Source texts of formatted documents
↓

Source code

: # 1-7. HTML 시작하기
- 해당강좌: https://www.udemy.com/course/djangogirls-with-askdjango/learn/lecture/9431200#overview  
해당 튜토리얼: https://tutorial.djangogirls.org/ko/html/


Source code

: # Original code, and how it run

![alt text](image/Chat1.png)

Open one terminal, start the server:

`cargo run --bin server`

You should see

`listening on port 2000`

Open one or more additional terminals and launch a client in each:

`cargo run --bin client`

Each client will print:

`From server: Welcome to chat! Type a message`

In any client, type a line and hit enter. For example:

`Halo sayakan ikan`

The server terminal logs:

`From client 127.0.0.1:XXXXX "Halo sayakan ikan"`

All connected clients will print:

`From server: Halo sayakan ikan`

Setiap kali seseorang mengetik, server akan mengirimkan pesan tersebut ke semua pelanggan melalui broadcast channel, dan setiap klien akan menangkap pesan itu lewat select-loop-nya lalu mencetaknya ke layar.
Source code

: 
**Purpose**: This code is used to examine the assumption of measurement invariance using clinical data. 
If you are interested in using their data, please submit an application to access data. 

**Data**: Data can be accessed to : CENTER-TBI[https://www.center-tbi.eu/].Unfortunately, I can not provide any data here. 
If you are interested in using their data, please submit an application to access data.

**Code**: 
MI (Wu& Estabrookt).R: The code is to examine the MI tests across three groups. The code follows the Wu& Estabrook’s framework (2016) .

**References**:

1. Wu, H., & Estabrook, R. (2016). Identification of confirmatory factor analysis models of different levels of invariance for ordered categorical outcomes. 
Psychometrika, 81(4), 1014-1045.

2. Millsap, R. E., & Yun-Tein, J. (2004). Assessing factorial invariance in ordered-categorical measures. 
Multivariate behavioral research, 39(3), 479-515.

↑

**Task prompt:**
Only the lines above that include the word "https" belong in the answer; copy each one.

**Exercise answer:**
- 해당강좌: https://www.udemy.com/course/djangogirls-with-askdjango/learn/lecture/9431200#overview  
해당 튜토리얼: https://tutorial.djangogirls.org/ko/html/
**Data**: Data can be accessed to : CENTER-TBI[https://www.center-tbi.eu/].Unfortunately, I can not provide any data here. 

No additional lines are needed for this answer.